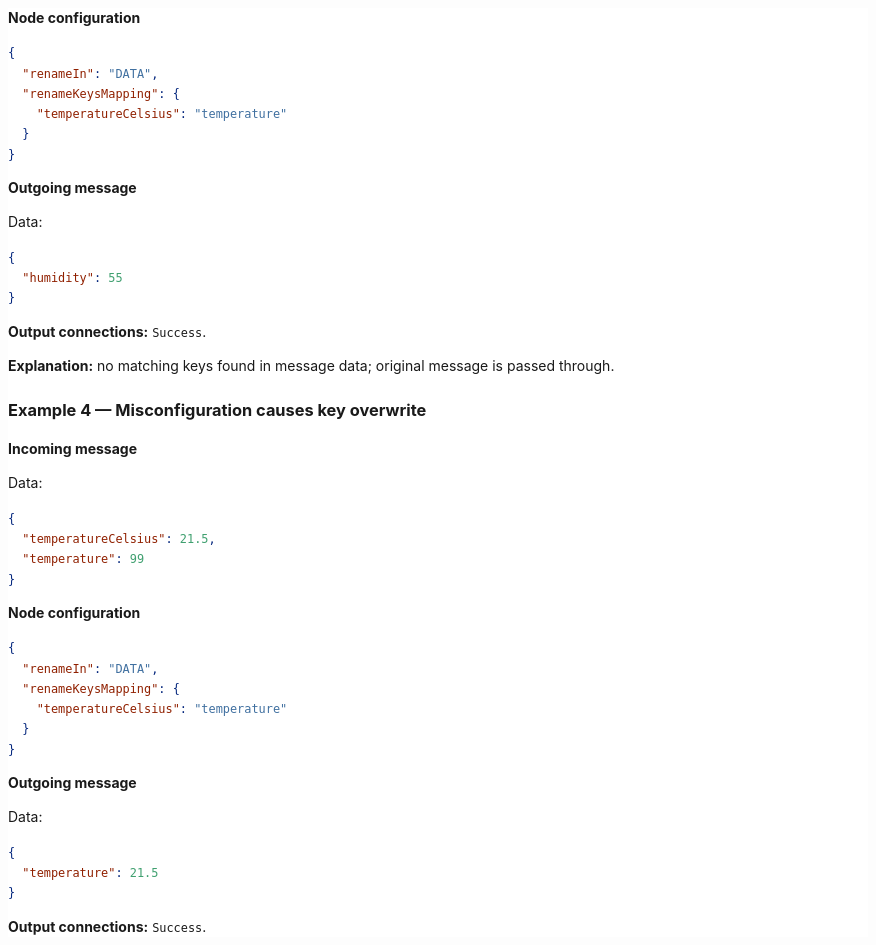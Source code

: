 **Node configuration**

```json
{
  "renameIn": "DATA",
  "renameKeysMapping": {
    "temperatureCelsius": "temperature"
  }
}
```

**Outgoing message**

Data:

```json
{
  "humidity": 55
}
```

**Output connections:** `Success`.

**Explanation:** no matching keys found in message data; original message is passed through.

### Example 4 — Misconfiguration causes key overwrite

**Incoming message**

Data:

```json
{
  "temperatureCelsius": 21.5,
  "temperature": 99
}
```

**Node configuration**

```json
{
  "renameIn": "DATA",
  "renameKeysMapping": {
    "temperatureCelsius": "temperature"
  }
}
```

**Outgoing message**

Data:

```json
{
  "temperature": 21.5
}
```

**Output connections:** `Success`.
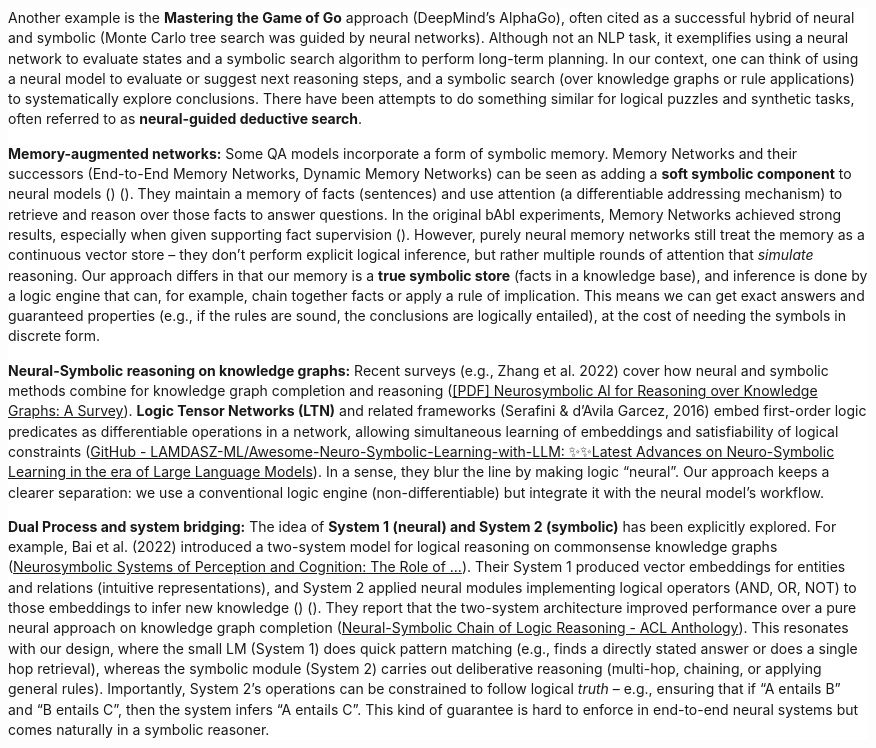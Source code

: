 Another example is the **Mastering the Game of Go** approach (DeepMind’s AlphaGo), often cited as a successful hybrid of neural and symbolic (Monte Carlo tree search was guided by neural networks). Although not an NLP task, it exemplifies using a neural network to evaluate states and a symbolic search algorithm to perform long-term planning. In our context, one can think of using a neural model to evaluate or suggest next reasoning steps, and a symbolic search (over knowledge graphs or rule applications) to systematically explore conclusions. There have been attempts to do something similar for logical puzzles and synthetic tasks, often referred to as **neural-guided deductive search**.

**Memory-augmented networks:** Some QA models incorporate a form of symbolic memory. Memory Networks and their successors (End-to-End Memory Networks, Dynamic Memory Networks) can be seen as adding a **soft symbolic component** to neural models ([](https://cs229.stanford.edu/proj2015/333_report.pdf#:~:text=focus%20on%20question%20answering%3A%20Can,1%20Dataset)) ([](https://cs229.stanford.edu/proj2015/333_report.pdf#:~:text=are%20a%20variety%20of%20approaches,al)). They maintain a memory of facts (sentences) and use attention (a differentiable addressing mechanism) to retrieve and reason over those facts to answer questions. In the original bAbI experiments, Memory Networks achieved strong results, especially when given supporting fact supervision ([](https://cs229.stanford.edu/proj2015/333_report.pdf#:~:text=Several%20authors%20have%20studied%20using,CS221%20but%20not%20in%20CS229)). However, purely neural memory networks still treat the memory as a continuous vector store – they don’t perform explicit logical inference, but rather multiple rounds of attention that *simulate* reasoning. Our approach differs in that our memory is a **true symbolic store** (facts in a knowledge base), and inference is done by a logic engine that can, for example, chain together facts or apply a rule of implication. This means we can get exact answers and guaranteed properties (e.g., if the rules are sound, the conclusions are logically entailed), at the cost of needing the symbols in discrete form.

**Neural-Symbolic reasoning on knowledge graphs:** Recent surveys (e.g., Zhang et al. 2022) cover how neural and symbolic methods combine for knowledge graph completion and reasoning ([[PDF] Neurosymbolic AI for Reasoning over Knowledge Graphs: A Survey](https://arxiv.org/pdf/2302.07200#:~:text=,symbolic%20reasoning%20methods%20with%20deep)). **Logic Tensor Networks (LTN)** and related frameworks (Serafini & d’Avila Garcez, 2016) embed first-order logic predicates as differentiable operations in a network, allowing simultaneous learning of embeddings and satisfiability of logical constraints ([GitHub - LAMDASZ-ML/Awesome-Neuro-Symbolic-Learning-with-LLM: ✨✨Latest Advances on Neuro-Symbolic Learning in the era of Large Language Models](https://github.com/LAMDASZ-ML/Awesome-Neuro-Symbolic-Learning-with-LLM#:~:text=MultiplexNet%3A%20Towards%20Fully%20Satisfied%20Logical,Logical%20Constraints%20NeurIPS%202023%20Github)). In a sense, they blur the line by making logic “neural”. Our approach keeps a clearer separation: we use a conventional logic engine (non-differentiable) but integrate it with the neural model’s workflow.

**Dual Process and system bridging:** The idea of **System 1 (neural) and System 2 (symbolic)** has been explicitly explored. For example, Bai et al. (2022) introduced a two-system model for logical reasoning on commonsense knowledge graphs ([Neurosymbolic Systems of Perception and Cognition: The Role of ...](https://pmc.ncbi.nlm.nih.gov/articles/PMC9163389/#:~:text=Neurosymbolic%20Systems%20of%20Perception%20and,and%20they%20are%20often)). Their System 1 produced vector embeddings for entities and relations (intuitive representations), and System 2 applied neural modules implementing logical operators (AND, OR, NOT) to those embeddings to infer new knowledge ([](https://aclanthology.org/2022.findings-emnlp.42.pdf#:~:text=a%20newly%20created%20relation%20%E2%80%9CSIM%E2%80%9D%2C,use%20these%20representations%20to%20compute)) ([](https://aclanthology.org/2022.findings-emnlp.42.pdf#:~:text=be%20predicted%20in%20inference,To%20increase%20coverage%2C%20we)). They report that the two-system architecture improved performance over a pure neural approach on knowledge graph completion ([Neural-Symbolic Chain of Logic Reasoning - ACL Anthology](https://aclanthology.org/2022.findings-emnlp.42/#:~:text=Neural,its%20System%201%20model%20alone)). This resonates with our design, where the small LM (System 1) does quick pattern matching (e.g., finds a directly stated answer or does a single hop retrieval), whereas the symbolic module (System 2) carries out deliberative reasoning (multi-hop, chaining, or applying general rules). Importantly, System 2’s operations can be constrained to follow logical *truth* – e.g., ensuring that if “A entails B” and “B entails C”, then the system infers “A entails C”. This kind of guarantee is hard to enforce in end-to-end neural systems but comes naturally in a symbolic reasoner.
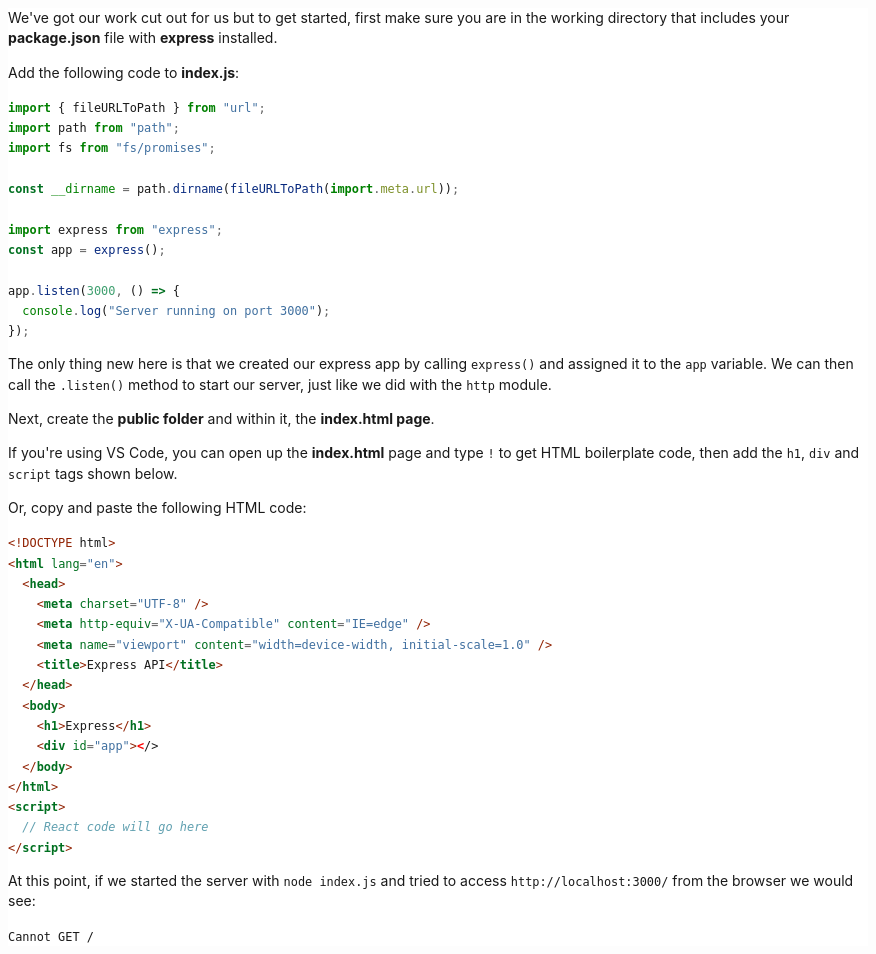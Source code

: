 We've got our work cut out for us but to get started, first make sure you are in the working directory that includes your **package.json** file with **express** installed.

Add the following code to **index.js**:

```js
import { fileURLToPath } from "url";
import path from "path";
import fs from "fs/promises";

const __dirname = path.dirname(fileURLToPath(import.meta.url));

import express from "express";
const app = express();

app.listen(3000, () => {
  console.log("Server running on port 3000");
});
```

The only thing new here is that we created our express app by calling `express()` and assigned it to the `app` variable. We can then call the `.listen()` method to start our server, just like we did with the `http` module.

Next, create the **public folder** and within it, the **index.html page**.

If you're using VS Code, you can open up the **index.html** page and type `!` to get HTML boilerplate code, then add the `h1`, `div` and `script` tags shown below.

Or, copy and paste the following HTML code:

```html
<!DOCTYPE html>
<html lang="en">
  <head>
    <meta charset="UTF-8" />
    <meta http-equiv="X-UA-Compatible" content="IE=edge" />
    <meta name="viewport" content="width=device-width, initial-scale=1.0" />
    <title>Express API</title>
  </head>
  <body>
    <h1>Express</h1>
    <div id="app"></>
  </body>
</html>
<script>
  // React code will go here
</script>
```

At this point, if we started the server with `node index.js` and tried to access `http://localhost:3000/` from the browser we would see:

```
Cannot GET /
```
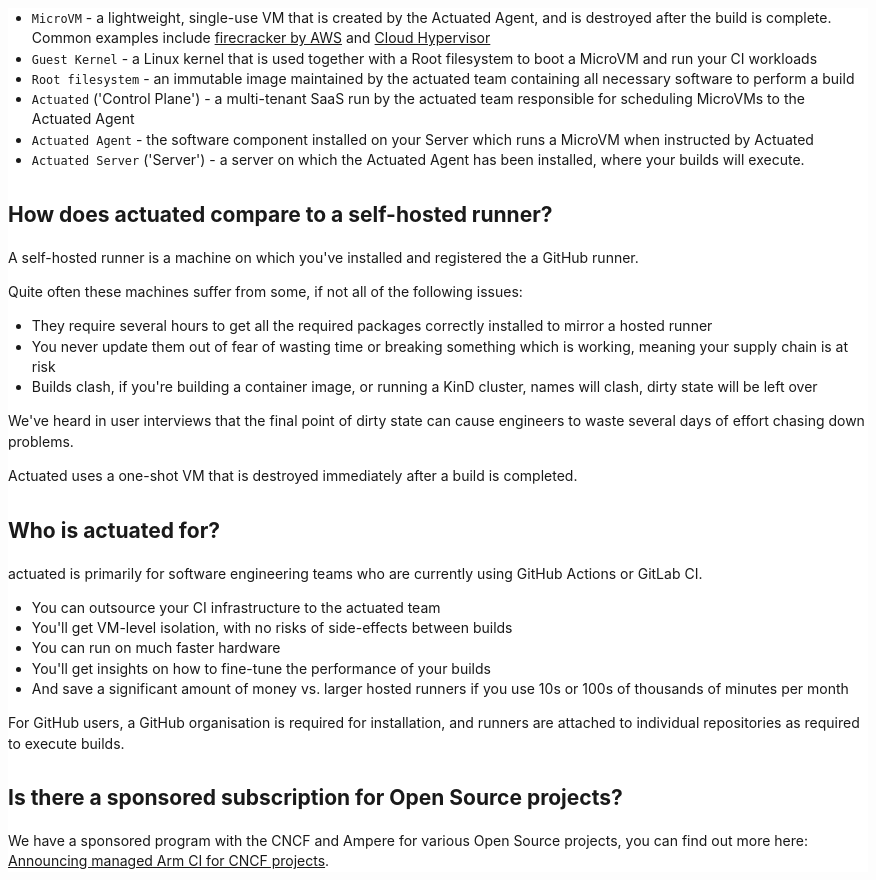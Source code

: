 * `MicroVM` - a lightweight, single-use VM that is created by the Actuated Agent, and is destroyed after the build is complete. Common examples include [firecracker by AWS](https://firecracker-microvm.github.io/) and [Cloud Hypervisor](https://github.com/cloud-hypervisor/cloud-hypervisor)
* `Guest Kernel` - a Linux kernel that is used together with a Root filesystem to boot a MicroVM and run your CI workloads
* `Root filesystem` - an immutable image maintained by the actuated team containing all necessary software to perform a build
* `Actuated` ('Control Plane') - a multi-tenant SaaS run by the actuated team responsible for scheduling MicroVMs to the Actuated Agent 
* `Actuated Agent` - the software component installed on your Server which runs a MicroVM when instructed by Actuated
* `Actuated Server` ('Server') - a server on which the Actuated Agent has been installed, where your builds will execute.

## How does actuated compare to a self-hosted runner?

A self-hosted runner is a machine on which you've installed and registered the a GitHub runner.

Quite often these machines suffer from some, if not all of the following issues:

* They require several hours to get all the required packages correctly installed to mirror a hosted runner
* You never update them out of fear of wasting time or breaking something which is working, meaning your supply chain is at risk
* Builds clash, if you're building a container image, or running a KinD cluster, names will clash, dirty state will be left over

We've heard in user interviews that the final point of dirty state can cause engineers to waste several days of effort chasing down problems.

Actuated uses a one-shot VM that is destroyed immediately after a build is completed.

## Who is actuated for?

actuated is primarily for software engineering teams who are currently using GitHub Actions or GitLab CI.

* You can outsource your CI infrastructure to the actuated team
* You'll get VM-level isolation, with no risks of side-effects between builds
* You can run on much faster hardware
* You'll get insights on how to fine-tune the performance of your builds
* And save a significant amount of money vs. larger hosted runners if you use 10s or 100s of thousands of minutes per month

For GitHub users, a GitHub organisation is required for installation, and runners are attached to individual repositories as required to execute builds.

## Is there a sponsored subscription for Open Source projects?

We have a sponsored program with the CNCF and Ampere for various Open Source projects, you can find out more here: [Announcing managed Arm CI for CNCF projects](https://actuated.com/blog/arm-ci-cncf-ampere).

--- --- ---

Go through the listing and copy each line with the string "runners".

**Response area:**
* And save a significant amount of money vs. larger hosted runners if you use 10s or 100s of thousands of minutes per month
For GitHub users, a GitHub organisation is required for installation, and runners are attached to individual repositories as required to execute builds.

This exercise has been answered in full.